Butterfly valves use less material than comparably sized ball valves so they tend to cost less. They are also highly scalable. In fact, some hydro-electric dams have butterfly valves twelve feet in diameter. Ball valves of such size are often impractical.
However, flow volume is less because the disc remains the fluid path, unlike ball valves which have a full port clearance. Also, since sealing is accomplished by radial compression of an elastomer, they operate at lower maximum temperatures and pressures than ball valves.
Nevertheless, the combination of lower cost and scalability make butterfly valves and excellent choice for many applications.
Butterfly Valve Components
Butterfly valves consist of a valve body, valve seat, disc, stem, and stem packing.
The valve body for concentric, resilient-seated valves is typically made of cast or ductile iron. Cast iron costs less but brittle and susceptible to rusting. All Valworx resilient-seated butterfly valve bodies are ductile iron.
The iron valve body is coated with a layer (or multiple layers) of protective paint. Other materials include PVC and stainless steel. The former is typically used in potable water applications and the latter for high performance valves.
EPDM is a commonly used elastomer for the valve seat. Other materials include NBR (Buna) and FPM (Viton). All of these can be used with water. Chemical compatibility with other media can be found here. Notably, Viton is well-suited for oil and gas applications.
The valve disc can be made out of a variety of materials, but higher quality valves use stainless steel for superior corrosion resistance. Valworx butterfly valves are made with 316 stainless steel discs.
The stem may be integral to the disc (ie a single piece) or made of two or even three pieces.
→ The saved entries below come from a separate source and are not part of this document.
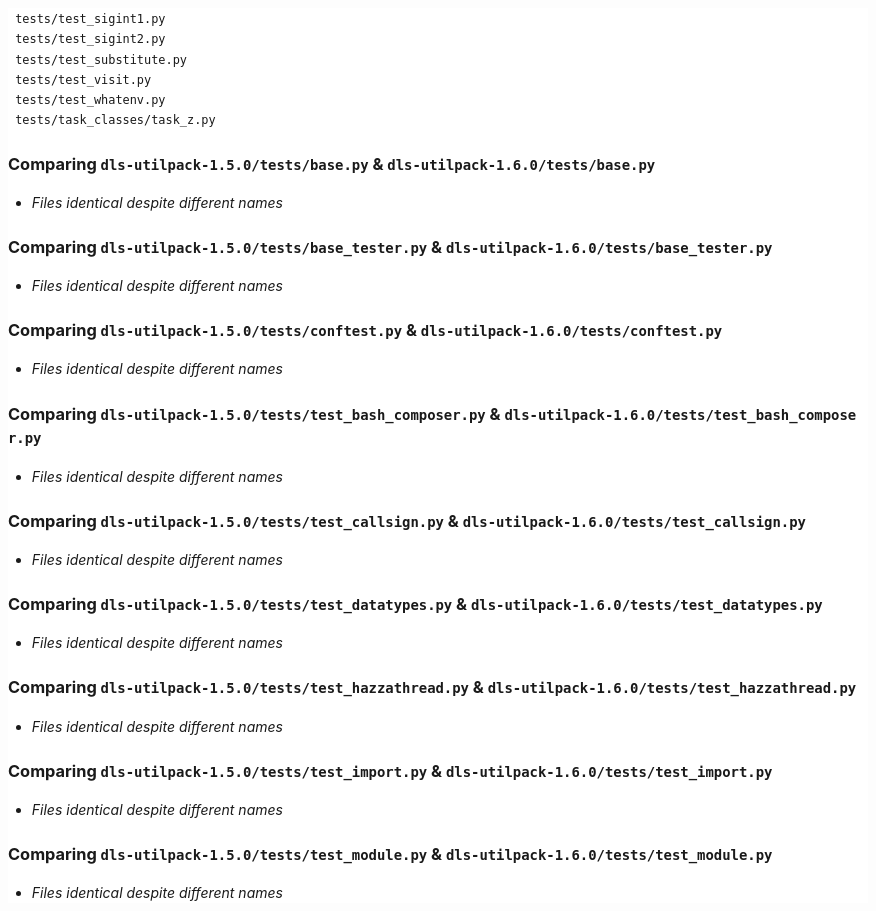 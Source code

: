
 ```diff
 tests/test_sigint1.py
 tests/test_sigint2.py
 tests/test_substitute.py
 tests/test_visit.py
 tests/test_whatenv.py
 tests/task_classes/task_z.py
```

### Comparing `dls-utilpack-1.5.0/tests/base.py` & `dls-utilpack-1.6.0/tests/base.py`

 * *Files identical despite different names*

### Comparing `dls-utilpack-1.5.0/tests/base_tester.py` & `dls-utilpack-1.6.0/tests/base_tester.py`

 * *Files identical despite different names*

### Comparing `dls-utilpack-1.5.0/tests/conftest.py` & `dls-utilpack-1.6.0/tests/conftest.py`

 * *Files identical despite different names*

### Comparing `dls-utilpack-1.5.0/tests/test_bash_composer.py` & `dls-utilpack-1.6.0/tests/test_bash_composer.py`

 * *Files identical despite different names*

### Comparing `dls-utilpack-1.5.0/tests/test_callsign.py` & `dls-utilpack-1.6.0/tests/test_callsign.py`

 * *Files identical despite different names*

### Comparing `dls-utilpack-1.5.0/tests/test_datatypes.py` & `dls-utilpack-1.6.0/tests/test_datatypes.py`

 * *Files identical despite different names*

### Comparing `dls-utilpack-1.5.0/tests/test_hazzathread.py` & `dls-utilpack-1.6.0/tests/test_hazzathread.py`

 * *Files identical despite different names*

### Comparing `dls-utilpack-1.5.0/tests/test_import.py` & `dls-utilpack-1.6.0/tests/test_import.py`

 * *Files identical despite different names*

### Comparing `dls-utilpack-1.5.0/tests/test_module.py` & `dls-utilpack-1.6.0/tests/test_module.py`

 * *Files identical despite different names*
What is important is the integrity of the connection. Most stem connections are welded.
Stem packing is usually made of the same material as the valve seat, and PTFE (Teflon) rings are often used for bearing surfaces because of their low friction properties.
Butterfly Valve Features and Options
Butterfly valves are also differentiated by the type of pipe connection. Wafer valves are mounted using bolts that pass through flange holes on the valve body. Lug valves are mounted via bolts that thread into threaded holes in the valve body. Lug-style valves are suitable for end-of-line use.
The flange holes are in pre-set patterns according to industry standards. Valworx butterfly valves conform to ANSI B16.5 Class 150 and 16.1 Class 125, among other standards.
They are cycled manually via a hand lever or, for larger valves, a gear operator.
Butterfly valves can be easily actuated using brackets and couplers that attach to actuators. However, these linkages- and the attendant alignment problems that come with them- can be avoided altogether by using direct-mount butterfly valves. Direct-mount valves have mounting pads with holes drilled in a pre-set pattern such as ISO 5211. The valve stem protrudes above the pad for easy insertion into the actuator output drive.
All Valworx butterfly valves are direct-mount, ready for actuation. Handles and gear operators are available for manual operation.
Butterfly Valve Applications
Given their scalability and lower cost, butterfly valves are often used in large pipelines for every type of media compatible with the materials of construction. Butterfly valves see widespread use in oil & gas, industrial, chemical and other industries.
Because they rely on compressing an elastomer for sealing, resilient-seated butterfly valves have lower maximum pressure and temperature limits.
In short, butterfly valves are an excellent choice where the required temperatures and pressures are moderate.